## Your goal
For the records below, give the number of lines where the string "sendReminderForm" occurs. Include nothing else.
(Data under study)
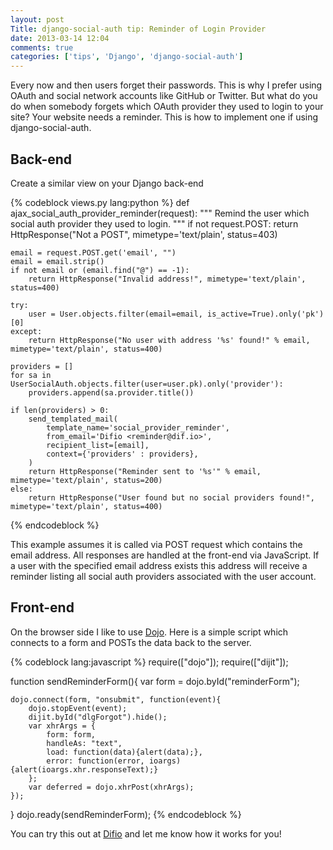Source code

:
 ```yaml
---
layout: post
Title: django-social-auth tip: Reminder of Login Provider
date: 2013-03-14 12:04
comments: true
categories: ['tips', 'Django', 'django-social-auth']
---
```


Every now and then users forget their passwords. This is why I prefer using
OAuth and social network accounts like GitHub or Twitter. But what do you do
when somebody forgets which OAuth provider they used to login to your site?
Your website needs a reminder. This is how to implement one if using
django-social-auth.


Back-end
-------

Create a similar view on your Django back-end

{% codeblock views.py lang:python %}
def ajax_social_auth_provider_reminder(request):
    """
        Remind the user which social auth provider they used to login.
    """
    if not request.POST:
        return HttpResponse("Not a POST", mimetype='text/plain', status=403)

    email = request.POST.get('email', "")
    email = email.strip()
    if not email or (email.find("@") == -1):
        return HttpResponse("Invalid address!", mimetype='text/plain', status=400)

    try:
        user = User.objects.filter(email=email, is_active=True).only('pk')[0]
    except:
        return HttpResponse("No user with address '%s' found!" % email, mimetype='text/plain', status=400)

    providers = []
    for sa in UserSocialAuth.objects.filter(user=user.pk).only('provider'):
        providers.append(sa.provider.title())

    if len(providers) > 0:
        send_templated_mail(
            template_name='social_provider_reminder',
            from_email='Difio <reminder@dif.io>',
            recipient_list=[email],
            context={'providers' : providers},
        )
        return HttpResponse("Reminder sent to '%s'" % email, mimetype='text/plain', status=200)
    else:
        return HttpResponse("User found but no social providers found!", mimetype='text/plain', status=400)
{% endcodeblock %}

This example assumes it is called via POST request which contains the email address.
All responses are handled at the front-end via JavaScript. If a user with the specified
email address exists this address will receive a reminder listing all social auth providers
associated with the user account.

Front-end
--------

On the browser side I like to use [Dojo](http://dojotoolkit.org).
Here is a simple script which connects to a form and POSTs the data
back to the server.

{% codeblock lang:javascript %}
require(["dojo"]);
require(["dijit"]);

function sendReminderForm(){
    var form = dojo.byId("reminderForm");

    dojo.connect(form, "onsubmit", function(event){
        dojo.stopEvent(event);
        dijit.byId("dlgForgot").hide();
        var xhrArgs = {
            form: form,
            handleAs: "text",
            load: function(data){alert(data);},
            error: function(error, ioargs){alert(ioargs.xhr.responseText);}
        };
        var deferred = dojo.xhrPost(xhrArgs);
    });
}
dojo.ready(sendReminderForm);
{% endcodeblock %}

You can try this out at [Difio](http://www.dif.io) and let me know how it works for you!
(End Data under study)
## Solution to this exercise
2